I am running Opensuse 12.3 and I configured a Firewall with a DMZ. Within the DMZ I have my Webserver with FTP.
The Problem is , that the FTP Server is not reachable for the Dataconnection from outside.Remember : there is no NAT. Just Routing.
A FTP Client is able to connect the Server, but when trying to show the directory its missing the data connection. With tcpdump I saw, that the Firewall is stopping the Hiports.
I am able to open all the hiports to my DMZ , but I would prefer to use the nf_conntrack_ftp, which should open the required ports when needed for the already active connection.
I set the follwing tags:
FW_DEV_INT="" // there is no internal zone
FW_DEV_DMZ=“eth1”
FW_DEV_EXT=“eth0”
FW_SERVICES_DMZ_TCP=“22 40000:41000 21” // my proftp opens only 40,000 to 40,999 …
FW_SERVICES_ACCEPT_RELATED_DMZ=“0/0,tcp,21”
FW_FORWARD=“0/0,178.63.146.115,tcp,21”
FW_LOAD_MODULES=“nf_conntrack_ftp”
The rest should be configured as it comes from Suse…
Can anyone give me a hint, I tried a lot things , but it never changed anything…
First I’ve heard of this kernel module supporting PASV secondary connections.
A little research suggests it has to be compiled and loaded but on my 3.7 kernel it isn’t, the following command would display it if it was
lsmod | grep nf_conntrack_ftp
I didn’t research this further, if it’s a pre-compiled LKM(I assume likely) then it would likely be possible to invoke from a console and if that works can be loaded at boot either by creating a custom Unit or adding a line to /etc/sysctrl.conf
If it’s not an LKM, then you’ll have to find out what is required.
So, the question is: Where are you accepting connections from and where are they supposed to be directed?
By my first guess, I think it would be that you are attempting to establish connections from the 'Net which should be forwarded to your DMZ?
First of all, set FW_ROUTE=“yes” - otherwise no routing is going to take place at all.
FW_SERVICES_DMZ_TCP opens the ports specified for your DMZ on the firewall only. Somehow I doubt that that is what you intended…
Opening SSH should be fine when you have neither monitor nor keyboard attached to that box, otherwise I recommend to have that one shut. So your best bet would be to drop all other ports besides SSH if you don’t have any services running on your firewall that would require them.

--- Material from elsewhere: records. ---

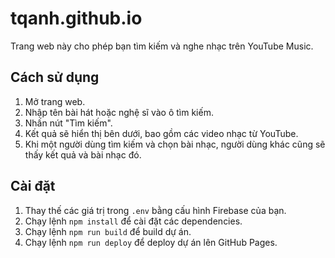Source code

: # tqanh.github.io

Trang web này cho phép bạn tìm kiếm và nghe nhạc trên YouTube Music.

## Cách sử dụng

1. Mở trang web.
2. Nhập tên bài hát hoặc nghệ sĩ vào ô tìm kiếm.
3. Nhấn nút "Tìm kiếm".
4. Kết quả sẽ hiển thị bên dưới, bao gồm các video nhạc từ YouTube.
5. Khi một người dùng tìm kiếm và chọn bài nhạc, người dùng khác cũng sẽ thấy kết quả và bài nhạc đó.

## Cài đặt

1. Thay thế các giá trị trong `.env` bằng cấu hình Firebase của bạn.
2. Chạy lệnh `npm install` để cài đặt các dependencies.
3. Chạy lệnh `npm run build` để build dự án.
4. Chạy lệnh `npm run deploy` để deploy dự án lên GitHub Pages.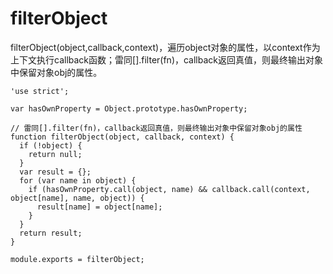 # filterObject

filterObject(object,callback,context)，遍历object对象的属性，以context作为上下文执行callback函数；雷同[].filter(fn)，callback返回真值，则最终输出对象中保留对象obj的属性。

    'use strict';

    var hasOwnProperty = Object.prototype.hasOwnProperty;

    // 雷同[].filter(fn)，callback返回真值，则最终输出对象中保留对象obj的属性
    function filterObject(object, callback, context) {
      if (!object) {
        return null;
      }
      var result = {};
      for (var name in object) {
        if (hasOwnProperty.call(object, name) && callback.call(context, object[name], name, object)) {
          result[name] = object[name];
        }
      }
      return result;
    }

    module.exports = filterObject;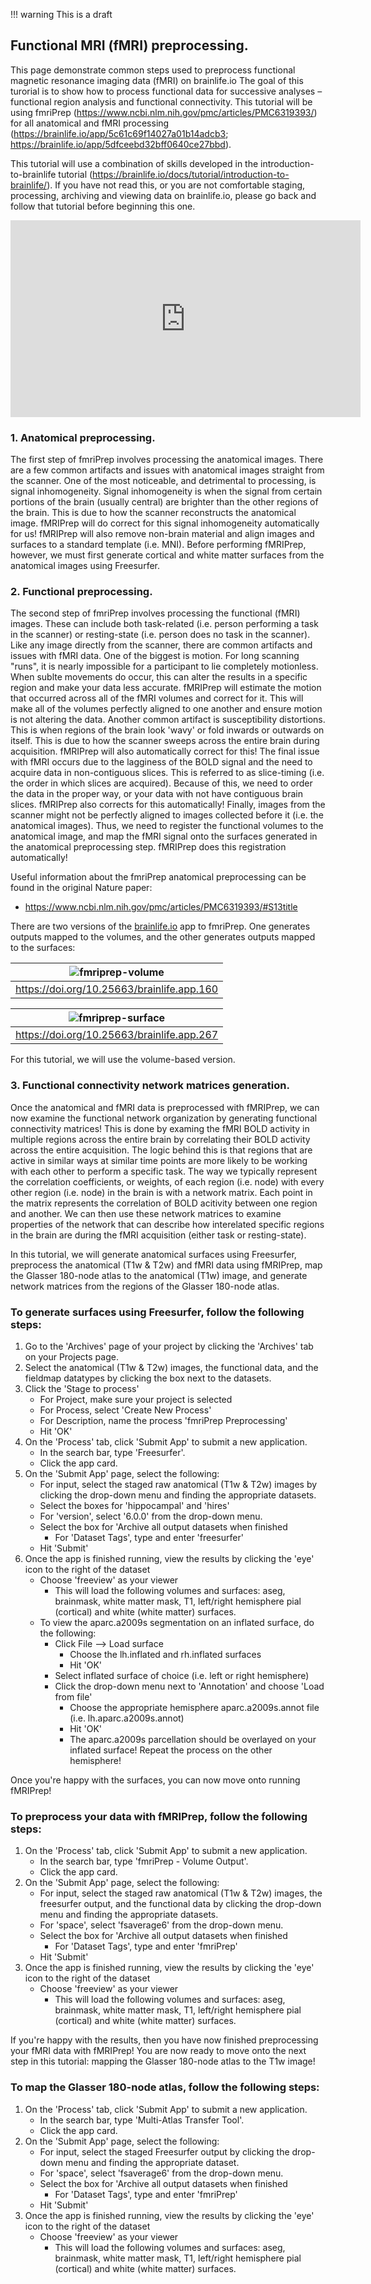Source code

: !!! warning
    This is a draft

## Functional MRI (fMRI) preprocessing.

This page demonstrate common steps used to preprocess functional magnetic resonance imaging data (fMRI) on brainlife.io The goal of this turorial is to show how to process functional data for successive analyses – functional region analysis and functional connectivity. This tutorial will be using fmriPrep (https://www.ncbi.nlm.nih.gov/pmc/articles/PMC6319393/) for all anatomical and fMRI processing (https://brainlife.io/app/5c61c69f14027a01b14adcb3; https://brainlife.io/app/5dfceebd32bff0640ce27bbd).

This tutorial will use a combination of skills developed in the introduction-to-brainlife tutorial (https://brainlife.io/docs/tutorial/introduction-to-brainlife/). If you have not read this, or you are not comfortable staging, processing, archiving and viewing data on brainlife.io, please go back and follow that tutorial before beginning this one.

<iframe width="560" height="315" src="https://www.youtube.com/embed/hC0Ms3KWD8o" frameborder="0" allow="accelerometer; autoplay; encrypted-media; gyroscope; picture-in-picture" allowfullscreen></iframe>

### 1. Anatomical preprocessing.

The first step of fmriPrep involves processing the anatomical images. There are a few common artifacts and issues with anatomical images straight from the scanner. One of the most noticeable, and detrimental to processing, is signal inhomogeneity. Signal inhomogeneity is when the signal from certain portions of the brain (usually central) are brighter than the other regions of the brain. This is due to how the scanner reconstructs the anatomical image. fMRIPrep will do correct for this signal inhomogeneity automatically for us! fMRIPrep will also remove non-brain material and align images and surfaces to a standard template (i.e. MNI). Before performing fMRIPrep, however, we must first generate cortical and white matter surfaces from the anatomical images using Freesurfer.

### 2. Functional preprocessing.

The second step of fmriPrep involves processing the functional (fMRI) images. These can include both task-related (i.e. person performing a task in the scanner) or resting-state (i.e. person does no task in the scanner). Like any image directly from the scanner, there are common artifacts and issues with fMRI data. One of the biggest is motion. For long scanning "runs", it is nearly impossible for a participant to lie completely motionless. When sublte movements do occur, this can alter the results in a specific region and make your data less accurate. fMRIPrep will estimate the motion that occurred across all of the fMRI volumes and correct for it. This will make all of the volumes perfectly aligned to one another and ensure motion is not altering the data. Another common artifact is susceptibility distortions. This is when regions of the brain look 'wavy' or fold inwards or outwards on itself. This is due to how the scanner sweeps across the entire brain during acquisition. fMRIPrep will also automatically correct for this! The final issue with fMRI occurs due to the lagginess of the BOLD signal and the need to acquire data in non-contiguous slices. This is referred to as slice-timing (i.e. the order in which slices are acquired). Because of this, we need to order the data in the proper way, or your data with not have contiguous brain slices. fMRIPrep also corrects for this automatically! Finally, images from the scanner might not be perfectly aligned to images collected before it (i.e. the anatomical images). Thus, we need to register the functional volumes to the anatomical image, and map the fMRI signal onto the surfaces generated in the anatomical preprocessing step. fMRIPrep does this registration automatically!

Useful information about the fmriPrep anatomical preprocessing can be found in the original Nature paper: 
  - https://www.ncbi.nlm.nih.gov/pmc/articles/PMC6319393/#S13title
  
There are two versions of the [brainlife.io](https://brainlife.io) app to fmriPrep. One generates outputs mapped to the volumes, and the other generates outputs mapped to the surfaces:

| ![fmriprep-volume](/docs/img/app-fmriprep-volume-header.png) |
|------------------------------------|
| https://doi.org/10.25663/brainlife.app.160 |

| ![fmriprep-surface](/docs/img/app-fmriprep-surface-header.png) |
|------------------------------------|
| https://doi.org/10.25663/brainlife.app.267 |

For this tutorial, we will use the volume-based version.

### 3. Functional connectivity network matrices generation.

Once the anatomical and fMRI data is preprocessed with fMRIPrep, we can now examine the functional network organization by generating functional connectivity matrices! This is done by examing the fMRI BOLD activity in multiple regions across the entire brain by correlating their BOLD activity across the entire acquisition. The logic behind this is that regions that are active in similar ways at similar time points are more likely to be working with each other to perform a specific task. The way we typically represent the correlation coefficients, or weights, of each region (i.e. node) with every other region (i.e. node) in the brain is with a network matrix. Each point in the matrix represents the correlation of BOLD acitivity between one region and another. We can then use these network matrices to examine properties of the network that can describe how interelated specific regions in the brain are during the fMRI acquisition (either task or resting-state).

In this tutorial, we will generate anatomical surfaces using Freesurfer, preprocess the anatomical (T1w & T2w) and fMRI data using fMRIPrep, map the Glasser 180-node atlas to the anatomical (T1w) image, and generate network matrices from the regions of the Glasser 180-node atlas.

### To generate surfaces using Freesurfer, follow the following steps:

1. Go to the 'Archives' page of your project by clicking the 'Archives' tab on your Projects page.
1. Select the anatomical (T1w & T2w) images, the functional data, and the fieldmap datatypes by clicking the box next to the datasets.
1. Click the 'Stage to process'
    * For Project, make sure your project is selected
    * For Process, select 'Create New Process'
    * For Description, name the process 'fmriPrep Preprocessing'
    * Hit 'OK'
1. On the 'Process' tab, click 'Submit App' to submit a new application.
    * In the search bar, type 'Freesurfer'.
    * Click the app card.
1. On the 'Submit App' page, select the following:
    * For input, select the staged raw anatomical (T1w & T2w) images by clicking the drop-down menu and finding the appropriate datasets.
    * Select the boxes for 'hippocampal' and 'hires'
    * For 'version', select '6.0.0' from the drop-down menu.
    * Select the box for 'Archive all output datasets when finished
        * For 'Dataset Tags', type and enter 'freesurfer'
    * Hit 'Submit'
1. Once the app is finished running, view the results by clicking the 'eye' icon to the right of the dataset
    * Choose 'freeview' as your viewer
        * This will load the following volumes and surfaces: aseg, brainmask, white matter mask, T1, left/right hemisphere pial (cortical) and white (white matter) surfaces.
    * To view the aparc.a2009s segmentation on an inflated surface, do the following:
        * Click File --> Load surface
            * Choose the lh.inflated and rh.inflated surfaces
            * Hit 'OK'
        * Select inflated surface of choice (i.e. left or right hemisphere)
        * Click the drop-down menu next to 'Annotation' and choose 'Load from file'
            * Choose the appropriate hemisphere aparc.a2009s.annot file (i.e. lh.aparc.a2009s.annot)
            * Hit 'OK'
            * The aparc.a2009s parcellation should be overlayed on your inflated surface! Repeat the process on the other hemisphere!
            
Once you're happy with the surfaces, you can now move onto running fMRIPrep!

### To preprocess your data with fMRIPrep, follow the following steps:

1. On the 'Process' tab, click 'Submit App' to submit a new application.
    * In the search bar, type 'fmriPrep - Volume Output'.
    * Click the app card.
1. On the 'Submit App' page, select the following:
    * For input, select the staged raw anatomical (T1w & T2w) images, the freesurfer output, and the functional data by clicking the drop-down menu and finding the appropriate datasets.
    * For 'space', select 'fsaverage6' from the drop-down menu.
    * Select the box for 'Archive all output datasets when finished
        * For 'Dataset Tags', type and enter 'fmriPrep'
    * Hit 'Submit'
1. Once the app is finished running, view the results by clicking the 'eye' icon to the right of the dataset
    * Choose 'freeview' as your viewer
        * This will load the following volumes and surfaces: aseg, brainmask, white matter mask, T1, left/right hemisphere pial (cortical) and white (white matter) surfaces.

If you're happy with the results, then you have now finished preprocessing your fMRI data with fMRIPrep! You are now ready to move onto the next step in this tutorial: mapping the Glasser 180-node atlas to the T1w image!

### To map the Glasser 180-node atlas, follow the following steps:

1. On the 'Process' tab, click 'Submit App' to submit a new application.
    * In the search bar, type 'Multi-Atlas Transfer Tool'.
    * Click the app card.
1. On the 'Submit App' page, select the following:
    * For input, select the staged Freesurfer output by clicking the drop-down menu and finding the appropriate dataset.
    * For 'space', select 'fsaverage6' from the drop-down menu.
    * Select the box for 'Archive all output datasets when finished
        * For 'Dataset Tags', type and enter 'fmriPrep'
    * Hit 'Submit'
1. Once the app is finished running, view the results by clicking the 'eye' icon to the right of the dataset
    * Choose 'freeview' as your viewer
        * This will load the following volumes and surfaces: aseg, brainmask, white matter mask, T1, left/right hemisphere pial (cortical) and white (white matter) surfaces.
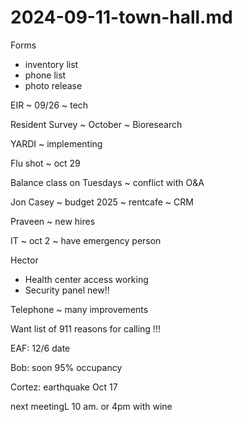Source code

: # 2024-09-11-town-hall.md

Forms

* inventory list
* phone list
* photo release

EIR ~ 09/26 ~ tech

Resident Survey ~ October ~ Bioresearch

YARDI ~ implementing

Flu shot ~ oct 29

Balance class on Tuesdays ~ conflict with O&A

Jon Casey ~ budget 2025 ~ rentcafe ~ CRM

Praveen ~ new hires

IT ~ oct 2 ~ have emergency person

Hector

* Health center access working
* Security panel new!!

Telephone ~ many improvements

Want list of 911 reasons for calling !!!

EAF: 12/6 date

Bob: soon 95% occupancy

Cortez: earthquake Oct 17

next meetingL 10 am. or 4pm with wine


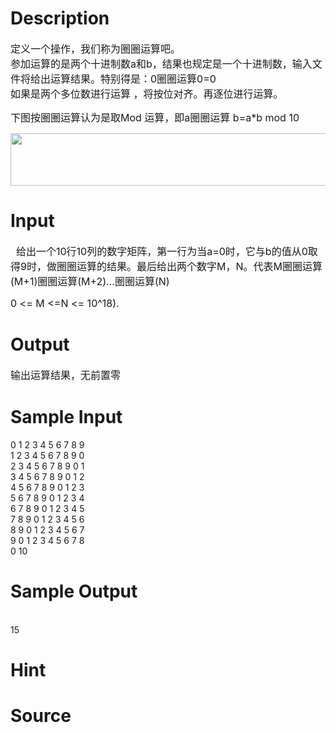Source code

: 
# Description

<div class="content"><p><span style="font-size: medium">定义一个操作，我们称为圈圈运算吧。<br/>
参加运算的是两个十进制数a和b，结果也规定是一个十进制数，输入文件将给出运算结果。特别得是：0圈圈运算0=0<br/>
如果是两个多位数进行运算 ，将按位对齐。再逐位进行运算。</span></p>
<p><span style="font-size: medium">下图按圈圈运算认为是取Mod 运算，即a圈圈运算 b=a*b mod 10</span></p>
<p><img height="84" width="522" alt="" src="/source/bzoj/2643/img/aHR0cHM6Ly9seWRzeS5jb20vSnVkZ2VPbmxpbmUvdXBsb2FkLzIwMTIwMy8zOTYwXzEuSlBH.JPG"/></p></div>

# Input

<div class="content"><p><span style="font-size: medium">  </span><span style="font-size: medium">给出一个10行10列的数字矩阵，第一行为当a=0时，它与b的值从0取得9时，做圈圈运算的结果。最后给出两个数字M，N。代表M圈圈运算(M+1)圈圈运算(M+2)...圈圈运算(N)</span></p>
<p><span style="font-size: medium">0 &lt;= M &lt;=N &lt;= 10^18).<br/>
</span></p></div>

# Output

<div class="content"><p><span style="font-size: medium">输出运算结果，无前置零</span></p></div>

# Sample Input

<div class="content"><span class="sampledata">0 1 2 3 4 5 6 7 8 9<br/>
1 2 3 4 5 6 7 8 9 0<br/>
2 3 4 5 6 7 8 9 0 1<br/>
3 4 5 6 7 8 9 0 1 2<br/>
4 5 6 7 8 9 0 1 2 3<br/>
5 6 7 8 9 0 1 2 3 4<br/>
6 7 8 9 0 1 2 3 4 5<br/>
7 8 9 0 1 2 3 4 5 6<br/>
8 9 0 1 2 3 4 5 6 7<br/>
9 0 1 2 3 4 5 6 7 8<br/>
0 10<br/>
</span></div>

# Sample Output

<div class="content"><span class="sampledata"><br/>
15<br/>
</span></div>

# Hint

<div class="content"><p></p></div>

# Source

<div class="content"><p><a href="problemset.php?search="></a></p></div>

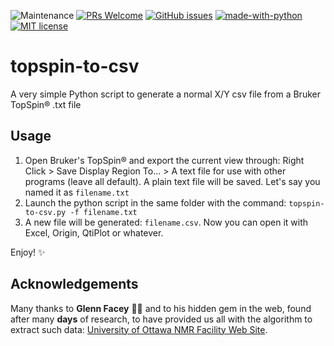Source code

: ![Maintenance](https://img.shields.io/badge/Maintained%3F-yes-green.svg)
[![PRs Welcome](https://img.shields.io/badge/PRs-welcome-brightgreen.svg?style=flat-square)](http://makeapullrequest.com)
[![GitHub issues](https://img.shields.io/github/issues/mtplr/blacomcalc)](https://github.com/mtplr/topspin-to-csv/issues)
[![made-with-python](https://img.shields.io/badge/Made%20with-Python-1f425f.svg)](https://www.python.org/)
[![MIT license](https://img.shields.io/badge/License-MIT-blue.svg)](https://lbesson.mit-license.org/)

# topspin-to-csv

A very simple Python script to generate a normal X/Y csv file from a Bruker TopSpin® .txt file

## Usage

1) Open Bruker's TopSpin® and export the current view through: Right Click > Save Display Region To... > A text file for use with other programs (leave all default). A plain text file will be saved. Let's say you named it as `filename.txt`
2) Launch the python script in the same folder with the command: `topspin-to-csv.py -f filename.txt`
3) A new file will be generated: `filename.csv`. Now you can open it with Excel, Origin, QtiPlot or whatever.

Enjoy! ✨

## Acknowledgements
Many thanks to **Glenn Facey** 🙏🏼 and to his hidden gem in the web, found after many **days** of research, to have provided us all with the algorithm to extract such data: [University of Ottawa NMR Facility Web Site](https://u-of-o-nmr-facility.blogspot.com/2014/02/getting-xy-ascii-data-from-topspin.html).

FW_SERVICES_ACCEPT_RELATED_DMZ is nonsensical as well (especially without any open ports on your firewall that point toward the DMZ) so you should leave that one empty, too. Anyway, it’s only necessary in very few situations.
FW_FORWARD looks plausible since it performs the actual forwarding from the 'Net to the DMZ (you only have to forward the FTP control port) - and you don’t have to provide a backlink since the passive connection would be outgoing from your FTP server’s point of view - which means directed to the 'Net, and those connections are routed automatically. The only thing you would have to do is opening the passive ports (if it’s 40,000 up to 40,999 you should have only those open on the client side - opening 41,000 is plain useless and would conflict with the strategy to keep everything that’s not used at least closed).
@Robidu: thanks for that explanations, thats the way i solved the problem: I configured my proftp, that its opening only the ports 40,000 to 40,100, checked with nmap, that no other ports are openend in this area and use FW_FORWARD to forward these 100 ports to my webserver inside the DMZ. All the other configurations I removed.
Now its working like a charme…
I think the nf_contrack_ftp is designed to work with FTP connections comming from the inside area of a LAN to FTPs in the external zone… In my case there is no way to use it…
The explanation for FW_SERVICES_DMZ_TCP, I still didnt get right I think. How can I speicfy a DMZ Port on my firewall?? It doesnt help me anymore with this FTP Problem, but maybe you can help me to understand the susefirewall a bit better and give me an example …
FW_SERVICES_DMZ_TCP (or FW_SERVICES_DMZ_UDP, FW_SERVICES_DMZ_IP or FW_SERVICES_DMZ_RPC, respectively) is only necessary when you want to open up ports on your firewall so that the machines in your DMZ can access the associated services (which normally shouldn’t be necessary) running there. For example, if you were running a time server on your firewall and the machines in the DMZ wanted to sync, you would have to open the NTP port so that those machines are capable of accessing the service (i. e. FW_SERVICES_DMZ_TCP=“ntp”), otherwise they cannot establish a connection. That variable is in no way necessary for outbound connections (i. e. the ones pointing from the DMZ to the 'Net), and inbound connections (DMZ -> INT) are blocked by default.
Cool. Reading up on this, I also noted the <very recent> SUSE Firewall package description that it is now a “stateful firewall” which must reference this kernel module.
After opening up your port range, IMO you should still test the ports in that range to be certain that the responses are “Denied” and not just “No Response.”